In 2014, she privately published the Hebrew version of the book, which, translated, is titled Three Miracles and a Jewish Flag in the British Army. This autumn, following further research, an updated and expanded commercially available English version of the book was released, with new references, footnotes, and historical photographs.
Part of Driver’s more recent research related to a ceramic clay relief that had hung on the wall of her family’s home since her childhood. The memento had been carved in 1941 by an Italian prisoner of war, one of some 10,000 POWs interned in the Latrun detention camp, a significant British Mandate-era prison in Israel where Jewish resistance fighters were held. The relief was inscribed with a dedication to her father.
“This Italian prisoner gave my father a ceramic relief, which he made on site in conditions unimaginable, as a token of appreciation,” Driver explained. As part of her research for the English version of the book, she located the son of the POW and learned more of the backstory. The two families have remained in touch as a result.
Having tracked down his daughter, it transpired that the man was a descendant of the renowned Recanati family from the Italian Jewish community. This was something that the British commander never mentioned, but it may well have influenced his sympathy with the Jewish Brigade’s requests regarding improving the conditions in displaced persons camps holding Jewish survivors.
Italy was an important chapter in the story of the Jewish Brigade. Driver explained how the brigade was instrumental in the Italian Campaign, which liberated Italy and helped turn the tide of the war in favor of the Allies.
“Volunteers from the Jewish community in Palestine to the British Armed Forces numbered about 34,000 people,” Driver stated. “That was almost 10% of the Jewish community in Palestine, an unheard-of percentage. In the Jewish Brigade alone, there were 5,000 troops, the great majority of whom were from the Jewish community in Palestine.”
Shamir’s memoir details the often-awkward nature of being a loyal British officer, while also looking ahead to the future creation of a Jewish state. The British White Paper of 1939 had severely curtailed Jewish immigration and the right to buy land, as well as imposing other restrictions. Later that year, Germany invaded Poland, and World War II began. Driver quoted the famous line by David Ben-Gurion regarding how the Jews in Palestine should react: “We shall fight the war as if there were no White Paper, and fight the White Paper as if there were no war,” he stated.
“The volunteers from Palestine faced a dichotomy,” she explained, “but in the end, it was first and foremost about the ability to fight the Germans. There was also the idea that this would give some possibility of getting military training, which would eventually be useful.” And, indeed, the Jewish Brigade troops formed the bedrock of the Israel Defense Forces (IDF) when the British left Palestine in 1948.

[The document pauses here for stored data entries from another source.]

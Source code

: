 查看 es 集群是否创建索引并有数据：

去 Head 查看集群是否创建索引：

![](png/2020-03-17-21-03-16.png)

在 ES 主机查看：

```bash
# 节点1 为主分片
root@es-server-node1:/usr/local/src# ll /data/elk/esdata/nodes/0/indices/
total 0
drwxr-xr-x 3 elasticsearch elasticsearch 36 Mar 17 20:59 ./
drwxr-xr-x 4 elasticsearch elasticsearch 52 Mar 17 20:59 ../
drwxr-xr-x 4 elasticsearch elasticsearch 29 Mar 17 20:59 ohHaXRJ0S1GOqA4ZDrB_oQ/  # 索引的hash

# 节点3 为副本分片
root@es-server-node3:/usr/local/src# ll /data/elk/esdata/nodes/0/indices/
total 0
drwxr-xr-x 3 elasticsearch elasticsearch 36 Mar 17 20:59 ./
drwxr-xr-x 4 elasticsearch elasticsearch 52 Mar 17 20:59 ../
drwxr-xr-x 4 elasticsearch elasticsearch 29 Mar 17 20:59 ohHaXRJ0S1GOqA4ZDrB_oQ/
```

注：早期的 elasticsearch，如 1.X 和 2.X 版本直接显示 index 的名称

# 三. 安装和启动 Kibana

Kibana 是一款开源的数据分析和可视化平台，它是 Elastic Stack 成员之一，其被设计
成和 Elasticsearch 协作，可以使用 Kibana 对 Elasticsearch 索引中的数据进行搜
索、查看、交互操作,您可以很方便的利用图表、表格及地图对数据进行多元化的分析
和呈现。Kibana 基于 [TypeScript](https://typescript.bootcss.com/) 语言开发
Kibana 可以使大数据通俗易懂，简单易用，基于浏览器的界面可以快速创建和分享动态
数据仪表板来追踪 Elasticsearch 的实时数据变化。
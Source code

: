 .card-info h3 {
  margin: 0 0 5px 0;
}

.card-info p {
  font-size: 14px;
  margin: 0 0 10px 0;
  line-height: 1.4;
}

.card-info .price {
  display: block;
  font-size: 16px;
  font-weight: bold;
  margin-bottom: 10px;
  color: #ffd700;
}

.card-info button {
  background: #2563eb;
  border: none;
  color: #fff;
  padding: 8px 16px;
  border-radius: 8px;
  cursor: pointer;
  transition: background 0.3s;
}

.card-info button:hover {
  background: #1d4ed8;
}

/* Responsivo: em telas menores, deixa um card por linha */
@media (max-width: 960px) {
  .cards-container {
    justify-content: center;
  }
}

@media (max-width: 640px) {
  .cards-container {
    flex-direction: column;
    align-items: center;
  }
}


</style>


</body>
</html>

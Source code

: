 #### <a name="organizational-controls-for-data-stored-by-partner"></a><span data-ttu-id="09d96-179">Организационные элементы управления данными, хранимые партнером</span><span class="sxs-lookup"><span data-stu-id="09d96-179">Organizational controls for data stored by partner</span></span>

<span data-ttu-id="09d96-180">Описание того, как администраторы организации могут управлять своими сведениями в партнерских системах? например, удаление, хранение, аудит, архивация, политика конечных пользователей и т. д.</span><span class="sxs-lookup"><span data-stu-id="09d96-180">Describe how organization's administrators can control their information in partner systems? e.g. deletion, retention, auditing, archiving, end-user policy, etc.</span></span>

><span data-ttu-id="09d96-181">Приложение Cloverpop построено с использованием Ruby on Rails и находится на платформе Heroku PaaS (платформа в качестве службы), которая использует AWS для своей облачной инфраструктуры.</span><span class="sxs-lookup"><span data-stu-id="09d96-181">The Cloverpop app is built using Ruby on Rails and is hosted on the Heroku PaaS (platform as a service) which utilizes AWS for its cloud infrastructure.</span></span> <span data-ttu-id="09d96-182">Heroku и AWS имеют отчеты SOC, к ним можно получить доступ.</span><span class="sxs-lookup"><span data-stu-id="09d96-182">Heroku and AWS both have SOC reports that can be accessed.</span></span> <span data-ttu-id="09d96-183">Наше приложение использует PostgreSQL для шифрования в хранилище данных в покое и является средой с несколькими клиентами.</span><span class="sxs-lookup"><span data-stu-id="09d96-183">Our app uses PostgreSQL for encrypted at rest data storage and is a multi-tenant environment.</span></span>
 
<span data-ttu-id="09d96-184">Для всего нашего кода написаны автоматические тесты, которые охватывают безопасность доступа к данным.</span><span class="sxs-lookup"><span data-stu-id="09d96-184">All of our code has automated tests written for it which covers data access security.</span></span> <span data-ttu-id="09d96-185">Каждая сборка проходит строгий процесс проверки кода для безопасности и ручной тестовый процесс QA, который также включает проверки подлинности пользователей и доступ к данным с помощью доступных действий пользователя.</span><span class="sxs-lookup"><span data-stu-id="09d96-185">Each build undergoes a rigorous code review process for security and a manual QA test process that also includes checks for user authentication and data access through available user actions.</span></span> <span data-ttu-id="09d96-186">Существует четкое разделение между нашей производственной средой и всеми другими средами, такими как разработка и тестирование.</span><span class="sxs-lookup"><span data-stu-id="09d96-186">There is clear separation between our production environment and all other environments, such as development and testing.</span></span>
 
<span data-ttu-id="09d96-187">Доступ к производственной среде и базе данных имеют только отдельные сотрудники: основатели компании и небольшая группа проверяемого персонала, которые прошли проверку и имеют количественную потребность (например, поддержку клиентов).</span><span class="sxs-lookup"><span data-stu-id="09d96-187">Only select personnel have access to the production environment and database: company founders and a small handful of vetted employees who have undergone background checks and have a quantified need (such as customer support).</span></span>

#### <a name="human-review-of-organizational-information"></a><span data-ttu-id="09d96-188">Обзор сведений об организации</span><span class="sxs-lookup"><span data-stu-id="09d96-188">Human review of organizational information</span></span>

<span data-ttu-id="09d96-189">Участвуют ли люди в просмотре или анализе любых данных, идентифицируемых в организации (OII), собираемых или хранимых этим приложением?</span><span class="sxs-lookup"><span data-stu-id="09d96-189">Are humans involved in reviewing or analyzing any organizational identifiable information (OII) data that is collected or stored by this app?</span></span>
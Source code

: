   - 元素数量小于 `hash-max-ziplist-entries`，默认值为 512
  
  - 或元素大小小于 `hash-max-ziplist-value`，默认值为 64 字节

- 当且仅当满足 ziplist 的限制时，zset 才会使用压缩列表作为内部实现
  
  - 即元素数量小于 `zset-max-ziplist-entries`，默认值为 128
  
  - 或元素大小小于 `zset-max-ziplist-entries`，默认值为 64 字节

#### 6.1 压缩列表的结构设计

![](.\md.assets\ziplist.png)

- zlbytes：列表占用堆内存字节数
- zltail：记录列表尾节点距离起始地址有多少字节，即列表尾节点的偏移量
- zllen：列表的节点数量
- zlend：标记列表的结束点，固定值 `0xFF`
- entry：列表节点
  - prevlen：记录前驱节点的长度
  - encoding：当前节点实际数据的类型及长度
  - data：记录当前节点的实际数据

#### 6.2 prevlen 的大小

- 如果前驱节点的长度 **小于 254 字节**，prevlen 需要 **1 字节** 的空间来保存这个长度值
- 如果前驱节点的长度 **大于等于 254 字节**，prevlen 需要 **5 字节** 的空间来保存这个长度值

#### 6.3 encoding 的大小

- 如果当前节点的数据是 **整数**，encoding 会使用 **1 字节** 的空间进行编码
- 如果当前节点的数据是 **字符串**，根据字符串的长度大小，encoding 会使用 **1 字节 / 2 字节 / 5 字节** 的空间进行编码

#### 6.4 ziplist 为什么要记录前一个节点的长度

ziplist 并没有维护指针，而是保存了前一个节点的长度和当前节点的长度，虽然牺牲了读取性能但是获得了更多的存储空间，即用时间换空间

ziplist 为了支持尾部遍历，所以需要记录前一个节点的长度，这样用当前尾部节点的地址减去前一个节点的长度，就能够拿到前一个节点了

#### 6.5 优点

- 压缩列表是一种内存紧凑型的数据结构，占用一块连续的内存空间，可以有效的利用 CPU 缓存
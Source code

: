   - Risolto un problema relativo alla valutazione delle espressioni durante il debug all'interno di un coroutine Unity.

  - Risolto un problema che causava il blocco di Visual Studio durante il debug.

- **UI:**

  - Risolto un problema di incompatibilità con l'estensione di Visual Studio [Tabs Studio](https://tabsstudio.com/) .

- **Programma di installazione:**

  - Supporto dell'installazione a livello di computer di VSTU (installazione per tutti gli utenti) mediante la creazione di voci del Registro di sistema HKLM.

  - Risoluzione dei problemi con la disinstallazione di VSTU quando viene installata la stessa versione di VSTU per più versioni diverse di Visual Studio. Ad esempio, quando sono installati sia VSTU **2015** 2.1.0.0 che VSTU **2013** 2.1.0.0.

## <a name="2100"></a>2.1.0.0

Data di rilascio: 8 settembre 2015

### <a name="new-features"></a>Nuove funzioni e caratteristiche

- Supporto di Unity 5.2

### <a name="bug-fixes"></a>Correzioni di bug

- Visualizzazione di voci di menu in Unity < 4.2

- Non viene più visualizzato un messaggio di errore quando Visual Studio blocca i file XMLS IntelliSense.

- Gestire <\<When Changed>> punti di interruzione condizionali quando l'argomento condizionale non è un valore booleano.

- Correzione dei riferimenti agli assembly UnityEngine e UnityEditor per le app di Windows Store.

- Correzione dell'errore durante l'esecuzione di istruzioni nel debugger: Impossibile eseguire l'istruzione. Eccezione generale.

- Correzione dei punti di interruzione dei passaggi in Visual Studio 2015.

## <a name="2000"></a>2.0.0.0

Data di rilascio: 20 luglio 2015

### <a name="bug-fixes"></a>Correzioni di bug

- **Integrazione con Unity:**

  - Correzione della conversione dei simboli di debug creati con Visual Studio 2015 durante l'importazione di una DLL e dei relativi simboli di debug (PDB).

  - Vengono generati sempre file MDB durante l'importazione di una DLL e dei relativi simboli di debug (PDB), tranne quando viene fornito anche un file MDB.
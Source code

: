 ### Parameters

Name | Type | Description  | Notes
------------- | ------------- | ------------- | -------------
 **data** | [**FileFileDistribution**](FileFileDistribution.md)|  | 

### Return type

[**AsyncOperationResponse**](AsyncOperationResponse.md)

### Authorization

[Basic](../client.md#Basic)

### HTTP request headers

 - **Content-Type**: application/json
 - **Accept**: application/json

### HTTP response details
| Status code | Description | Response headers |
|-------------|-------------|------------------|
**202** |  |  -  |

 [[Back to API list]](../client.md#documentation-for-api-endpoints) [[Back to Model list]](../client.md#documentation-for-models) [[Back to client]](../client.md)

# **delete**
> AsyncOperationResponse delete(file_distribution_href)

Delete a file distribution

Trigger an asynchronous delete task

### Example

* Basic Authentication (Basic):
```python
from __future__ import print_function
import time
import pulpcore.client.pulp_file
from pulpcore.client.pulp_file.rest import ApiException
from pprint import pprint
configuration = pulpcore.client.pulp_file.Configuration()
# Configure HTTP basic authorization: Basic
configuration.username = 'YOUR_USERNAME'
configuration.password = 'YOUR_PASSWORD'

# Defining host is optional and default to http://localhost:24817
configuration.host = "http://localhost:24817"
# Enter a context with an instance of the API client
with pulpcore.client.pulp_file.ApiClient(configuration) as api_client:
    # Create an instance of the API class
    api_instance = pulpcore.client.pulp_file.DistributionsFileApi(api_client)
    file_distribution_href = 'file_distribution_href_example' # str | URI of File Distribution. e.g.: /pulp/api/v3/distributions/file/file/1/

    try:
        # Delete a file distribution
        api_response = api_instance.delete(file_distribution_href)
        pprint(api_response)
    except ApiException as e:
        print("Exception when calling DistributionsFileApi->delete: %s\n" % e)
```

Driver described some initial skepticism of British officers about the capabilities of the droves of Jews joining their ranks, but eventually they more than proved themselves in battle.
During the Holocaust, Jews under Nazi occupation were forced to wear a yellow Jewish star with the word “Jude” (“Jew”) on their arm as a source of shame. This was in contrast to the blue-and-white Jewish star emblem worn on the arms of the Jewish Brigade soldiers.
'Scenes of people collapsing from excitement'
Driver described how Shamir had recalled in his memoirs the emotions of the survivors upon being approached by Jewish Brigade troops. “For them to see a soldier with a Magen David on his sleeves, coupled with the insignia ‘Jewish Brigade,’ was something they could not believe,” she said.“There were scenes of people collapsing from excitement and crying in the way that could be expected when you come from hell and then see the Messiah. The meeting between the survivors and the Jewish soldiers from Palestine was a very moving event.”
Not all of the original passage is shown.